Not all news api are the same, what are the key distinguishing factors?
By: Andrii Elyiv & Nikhil Aggarwal
World media produces thousands of news per hour in various languages. Many of them are original, some of them are aggregated from social networks, but most are just re-published from other news sources with minor edits. News contain different attributes, metadata, entities, keywords, and could be written with different levels of sentiment and objectiveness. To manage such amount of unstructured data, news Application Programming Interfaces (APIs) were developed to enable end users to retrieve events, topics and other useful information from news in a well organized and clear form consistently over time.
Direct application of web scrapers to news sources faces a great amount of challenges and constraints in order to grasp reliable data. News RSS feeds became less popular now and many sources limited their support and allowance. News APIs are widely used by Developers, Data Analytics professionals, Data Scientists and NLP engineers. Usually news API are complemented with Text analysis API which provide the possibility to extract valuable information from news, such as language detection, ad hoc summaries, keywords generation, etc.
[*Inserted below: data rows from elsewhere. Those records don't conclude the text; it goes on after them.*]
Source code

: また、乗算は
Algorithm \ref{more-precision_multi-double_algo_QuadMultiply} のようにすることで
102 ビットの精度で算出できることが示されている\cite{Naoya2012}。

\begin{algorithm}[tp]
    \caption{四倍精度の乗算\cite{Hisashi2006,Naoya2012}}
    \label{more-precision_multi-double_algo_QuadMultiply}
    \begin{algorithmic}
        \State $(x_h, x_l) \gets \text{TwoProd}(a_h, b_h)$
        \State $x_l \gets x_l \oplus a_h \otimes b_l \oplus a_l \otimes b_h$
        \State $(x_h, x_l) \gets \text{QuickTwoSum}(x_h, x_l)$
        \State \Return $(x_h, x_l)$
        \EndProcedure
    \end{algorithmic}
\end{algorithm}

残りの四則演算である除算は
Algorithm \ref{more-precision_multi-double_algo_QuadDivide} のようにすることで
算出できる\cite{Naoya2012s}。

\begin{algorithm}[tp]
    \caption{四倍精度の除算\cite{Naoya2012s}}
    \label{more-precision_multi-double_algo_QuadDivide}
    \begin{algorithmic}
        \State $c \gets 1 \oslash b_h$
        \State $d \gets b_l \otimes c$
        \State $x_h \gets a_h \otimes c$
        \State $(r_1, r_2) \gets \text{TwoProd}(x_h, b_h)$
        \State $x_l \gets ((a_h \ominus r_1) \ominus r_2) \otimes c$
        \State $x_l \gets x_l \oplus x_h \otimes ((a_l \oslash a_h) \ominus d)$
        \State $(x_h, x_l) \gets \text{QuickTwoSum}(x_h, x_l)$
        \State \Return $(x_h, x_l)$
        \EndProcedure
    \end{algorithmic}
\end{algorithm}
We evaluated a list of 5 top news APIs worldwide in 2020 based on technical features and main endpoints.
We do not discuss here pricing and formats of results.
Event Registry is a media intelligence platform that analyzes current and archived news content. To collect news articles Event Registry uses RSS feeds from around 30,000 sources in 39 languages. Besides main national media Event Registry pays attention to local and minor news sources. Event Registry’s approach revolves around “Concept”: the term which represents various types of entities (persons, locations, organizations) or non-entities (things, etc), which is assigned by the Wikipedia page. Each concept may have names in different languages, synonyms, images and descriptions. Since wiki pages of the same thing in different languages are linked, the concept is the bridge between different languages for Event Registry. They introduce a score on how strong a given news is assigned to the mentioned concept. This is kind of a similarity between given news and some wiki pages.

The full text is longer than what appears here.